### Your goal
Under this line are the records; write out word for word the part that begins at the line containing "- 10.11.4 beta 7 (15E64a) - 2016-03-15" and ends at the line containing "- 10.11.4 beta 3 (15E39c) - 2016-02-08", and no more.

[[ Records for the exercise, beginning ]]

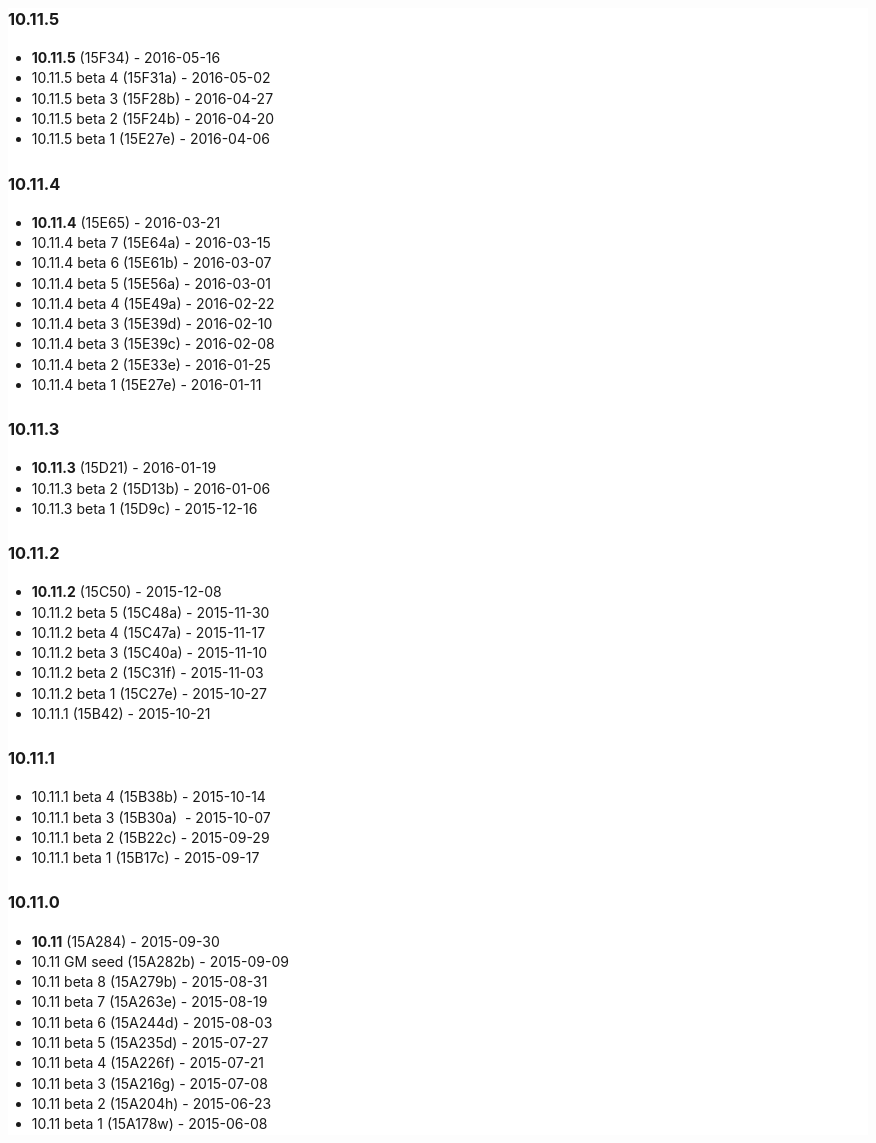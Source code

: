 ### 10.11.5

- **10.11.5** (15F34) - 2016-05-16
- 10.11.5 beta 4 (15F31a) - 2016-05-02
- 10.11.5 beta 3 (15F28b) - 2016-04-27
- 10.11.5 beta 2 (15F24b) - 2016-04-20
- 10.11.5 beta 1 (15E27e) - 2016-04-06

### 10.11.4

- **10.11.4** (15E65) - 2016-03-21
- 10.11.4 beta 7 (15E64a) - 2016-03-15
- 10.11.4 beta 6 (15E61b) - 2016-03-07
- 10.11.4 beta 5 (15E56a) - 2016-03-01
- 10.11.4 beta 4 (15E49a) - 2016-02-22
- 10.11.4 beta 3 (15E39d) - 2016-02-10
- 10.11.4 beta 3 (15E39c) - 2016-02-08
- 10.11.4 beta 2 (15E33e) - 2016-01-25
- 10.11.4 beta 1 (15E27e) - 2016-01-11

### 10.11.3

- **10.11.3** (15D21) - 2016-01-19
- 10.11.3 beta 2 (15D13b) - 2016-01-06
- 10.11.3 beta 1 (15D9c) - 2015-12-16

### 10.11.2

- **10.11.2** (15C50) - 2015-12-08
- 10.11.2 beta 5 (15C48a) - 2015-11-30
- 10.11.2 beta 4 (15C47a) - 2015-11-17
- 10.11.2 beta 3 (15C40a) - 2015-11-10
- 10.11.2 beta 2 (15C31f) - 2015-11-03
- 10.11.2 beta 1 (15C27e) - 2015-10-27
- 10.11.1 (15B42) - 2015-10-21

### 10.11.1

- 10.11.1 beta 4 (15B38b) - 2015-10-14
- 10.11.1 beta 3 (15B30a)  - 2015-10-07
- 10.11.1 beta 2 (15B22c) - 2015-09-29
- 10.11.1 beta 1 (15B17c) - 2015-09-17

### 10.11.0

- **10.11** (15A284) - 2015-09-30
- 10.11 GM seed (15A282b) - 2015-09-09
- 10.11 beta 8 (15A279b) - 2015-08-31
- 10.11 beta 7 (15A263e) - 2015-08-19
- 10.11 beta 6 (15A244d) - 2015-08-03
- 10.11 beta 5 (15A235d) - 2015-07-27
- 10.11 beta 4 (15A226f) - 2015-07-21
- 10.11 beta 3 (15A216g) - 2015-07-08
- 10.11 beta 2 (15A204h) - 2015-06-23
- 10.11 beta 1 (15A178w) - 2015-06-08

[[ Records for the exercise, end ]]

### Result of the exercise
- 10.11.4 beta 7 (15E64a) - 2016-03-15
- 10.11.4 beta 6 (15E61b) - 2016-03-07
- 10.11.4 beta 5 (15E56a) - 2016-03-01
- 10.11.4 beta 4 (15E49a) - 2016-02-22
- 10.11.4 beta 3 (15E39d) - 2016-02-10
- 10.11.4 beta 3 (15E39c) - 2016-02-08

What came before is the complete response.